CPSC, a joint venture between Chevron Phillips Chemical, EDB Investments, and Sumitomo Chemical, will be fully integrated into the Aster group following the transaction’s close, subject to standard regulatory approvals.

This latest purchase comes just weeks after Aster completed the takeover of Shell Singapore Pte Ltd on 03 April, a deal that granted it ownership of a 237,000 barrels-per-day (bpd) crude distillation unit and a 1 million tons/year steam cracker on Bukom Island. With these back-to-back acquisitions, Aster is positioning itself as a vertically integrated chemical and energy powerhouse in the region, controlling upstream refining, midstream cracking, and downstream polymer production assets across Singapore’s Bukom and Jurong industrial zones.

Aster Chemicals and Energy is a joint venture between Indonesia’s leading petrochemical company, Chandra Asri, and global commodities trader Glencore.
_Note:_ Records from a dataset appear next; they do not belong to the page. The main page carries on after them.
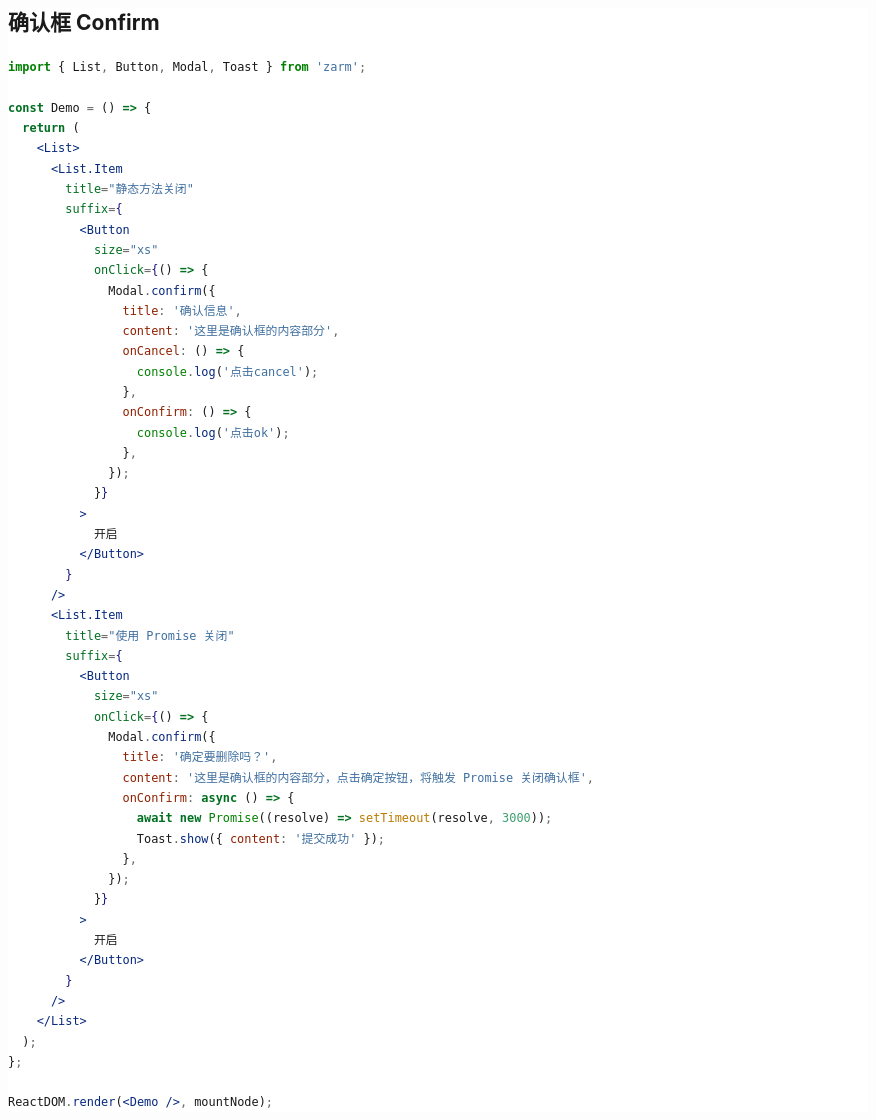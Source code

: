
 ```jsx
```

## 确认框 Confirm

```jsx
import { List, Button, Modal, Toast } from 'zarm';

const Demo = () => {
  return (
    <List>
      <List.Item
        title="静态方法关闭"
        suffix={
          <Button
            size="xs"
            onClick={() => {
              Modal.confirm({
                title: '确认信息',
                content: '这里是确认框的内容部分',
                onCancel: () => {
                  console.log('点击cancel');
                },
                onConfirm: () => {
                  console.log('点击ok');
                },
              });
            }}
          >
            开启
          </Button>
        }
      />
      <List.Item
        title="使用 Promise 关闭"
        suffix={
          <Button
            size="xs"
            onClick={() => {
              Modal.confirm({
                title: '确定要删除吗？',
                content: '这里是确认框的内容部分，点击确定按钮，将触发 Promise 关闭确认框',
                onConfirm: async () => {
                  await new Promise((resolve) => setTimeout(resolve, 3000));
                  Toast.show({ content: '提交成功' });
                },
              });
            }}
          >
            开启
          </Button>
        }
      />
    </List>
  );
};

ReactDOM.render(<Demo />, mountNode);
```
Chandra Asri operates Indonesia’s largest integrated petrochemical complex, including a 900,000 tons/year ethylene and 490,000 tons/year propylene cracker in Cilegon, and over 1.3 million tons/year of polyolefin capacity.

The integration of CPSC into Aster’s portfolio will expand its PE production footprint, bolstering its ability to serve both regional and international markets more competitively. Coupled with Aster’s infrastructure assets—including jetty, tank farms, and utilities—this acquisition signals a broader push toward building a Southeast Asian chemicals and energy hub anchored in Singapore and Indonesia.

Market watchers see the consolidation as a significant reshaping of the regional supply chain. With global players like Shell and Chevron Phillips divesting, Aster’s emergence reflects a growing shift toward Asia-led ownership and operation of critical infrastructure in the chemical sector.